Può sembrare una scrittura, un insieme di grafemi, ma la pittrice ha sempre preso le distanze da questa interpretazione. A tal proposito Palma Bucarelli nel 1983 ha scritto: «Secondo l’artista il segno non è nulla di definito in sé, non si dà come entità singola e autonoma, come sigla o simbolo, ma è piuttosto una traccia visibile che fa parte di un’intera dinamica dell’immagine». 

Negli anni il segno di Accardi si fa sempre più grosso, fino ad occupare l’intera tela. Un esempio si ha con l’opera in mostra Collisione dei tempi del 2011 in cui segni rossi e neri ingranditi campeggiano su un fondo rosa.
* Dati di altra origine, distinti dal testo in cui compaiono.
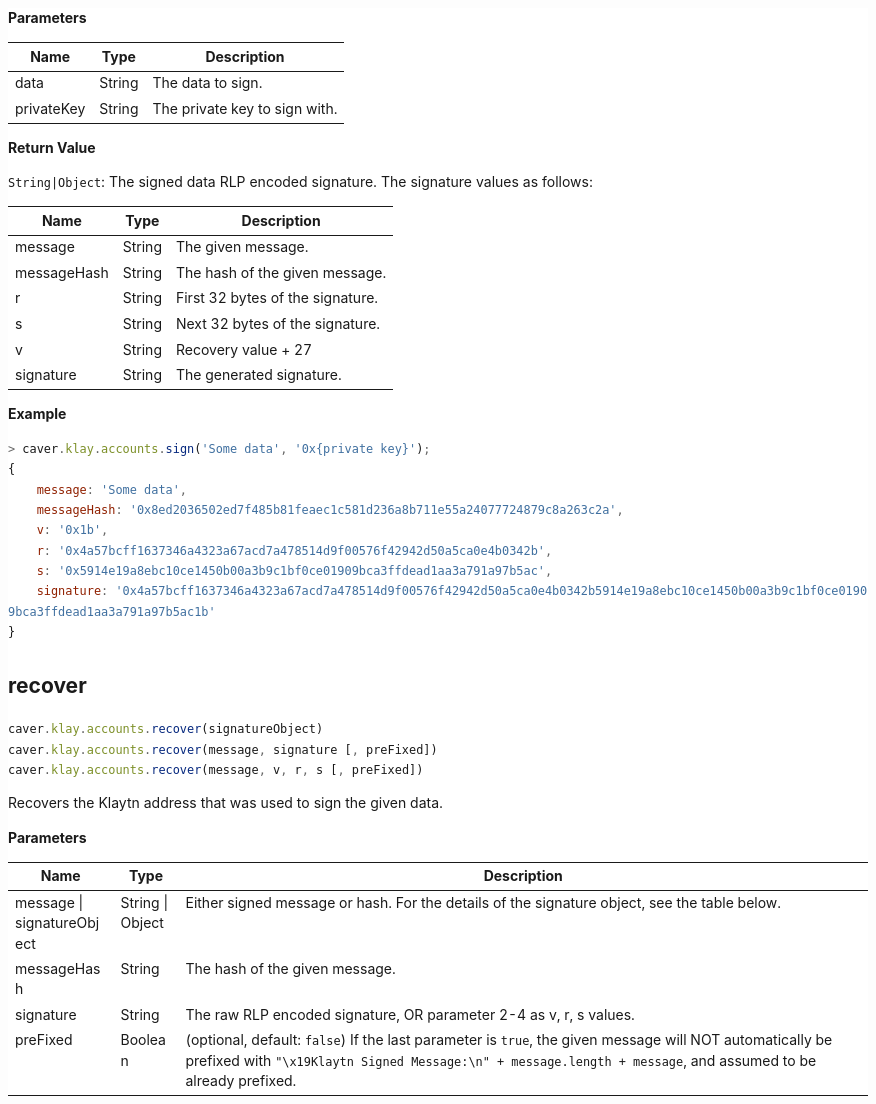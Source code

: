 **Parameters**

| Name | Type | Description |
| --- | --- | --- |
| data | String | The data to sign. |
| privateKey | String | The private key to sign with. |


**Return Value**

``String|Object``: The signed data RLP encoded signature. The signature values as follows:

| Name | Type | Description |
| --- | --- | --- |
| message | String | The given message. |
| messageHash | String | The hash of the given message. |
| r | String | First 32 bytes of the signature. |
| s | String | Next 32 bytes of the signature. |
| v | String | Recovery value + 27 |
| signature | String | The generated signature. |


**Example**

```javascript
> caver.klay.accounts.sign('Some data', '0x{private key}');
{
    message: 'Some data',
    messageHash: '0x8ed2036502ed7f485b81feaec1c581d236a8b711e55a24077724879c8a263c2a',
    v: '0x1b',
    r: '0x4a57bcff1637346a4323a67acd7a478514d9f00576f42942d50a5ca0e4b0342b',
    s: '0x5914e19a8ebc10ce1450b00a3b9c1bf0ce01909bca3ffdead1aa3a791a97b5ac',
    signature: '0x4a57bcff1637346a4323a67acd7a478514d9f00576f42942d50a5ca0e4b0342b5914e19a8ebc10ce1450b00a3b9c1bf0ce01909bca3ffdead1aa3a791a97b5ac1b'
}
```


## recover

```javascript
caver.klay.accounts.recover(signatureObject)
caver.klay.accounts.recover(message, signature [, preFixed])
caver.klay.accounts.recover(message, v, r, s [, preFixed])
```
Recovers the Klaytn address that was used to sign the given data.

**Parameters**

| Name | Type | Description |
| --- | --- | --- |
| message &#124; signatureObject | String &#124; Object | Either signed message or hash. For the details of the signature object, see the table below. |
| messageHash | String | The hash of the given message. |
| signature | String | The raw RLP encoded signature, OR parameter 2-4 as v, r, s values. |
| preFixed | Boolean | (optional, default: ``false``) If the last parameter is ``true``, the given message will NOT automatically be prefixed with ``"\x19Klaytn Signed Message:\n" + message.length + message``, and assumed to be already prefixed. |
Exhibition View: Carla Accardi, Collisione dei tempi, 2011, vinile su tela. ©Archivio Accardi Sanfilippo

Il motivo per il quale Cecilia Alemani abbia scelto Carla Accardi come tappa del percorso all’interno del Padiglione Centrale è insito nella volontà della curatrice di dare vita ad una Biennale d’Arte che si faccia carico delle novità contemporanee mantenendo però uno sguardo sulla eco che le artiste del passato hanno ancora sul presente. 
In questo modo una pittrice come Carla Accardi trova un nuovo spazio di interpretazione come ponte tra i guazzi di Sonia Delaunay (1885-1979), che ha usato tonalità contrastanti per ottenere un dinamismo cromatico simile a quello dei pixel di un’immagine digitale, e i quadri tipografici di Jacqueline Humphries (1960), che recupera segni e linguaggi dal mondo digitale per trasmettere un senso di ambiguità, tutto in un grande connubio di sperimentazione dinamica del segno pittorico.

Un’ulteriore conferma della coerenza ricercata da Alemani proviene dalla relazione con la sala successiva, che è una delle cinque “Capsule del Tempo” (l’idea della curatrice di questa Biennale è stata infatti quella di creare: «“Capsule del Tempo”, che riuniscono opere d’arte e oggetti provenienti da diverse aree geografiche e movimenti dal XIX secolo in poi, per fornire ulteriori strumenti di approfondimento e introspezione sui temi proposti») in cui sono esposte opere di artiste dell’Arte Programmatica e dell’Arte Cinetica, tra cui Nanda Vigo, Dadamaino e Marina Apollonio. 

Exhibition view: Carla Accardi, Assedio Rosso n.3, 1965, dalla sala dedicata alla Capsula del Tempo sull’Arte Cinetica in cui si vedono opere di Nanda Vigo (centro) e Dadamaino (parete), ph. Margherita Caselli
Exhibition View: Capsula del tempo dedicata all’Arte Cinetica con opere di Nanda Vigo (al centro) e di Marina Apollonio (pareti), ph. Margherita Caselli

L’opera di Accardi, infatti, è stata più volte accostata alle tendenze Optical e cinetiche per l’effetto ottico generato dai suoi tratti fluo e contrastanti su fondi colorati o sulla plastica trasparente. 
In questo modo i dipinti dell’artista si inseriscono alla perfezione tra le tendenze optical storiche e le nuove visualizzazioni dinamiche digitali, all’interno del percorso espositivo ideato da Cecilia Alemani, che ottiene così un senso di continuità storica nella ricerca e rappresentazione del segno pittorico.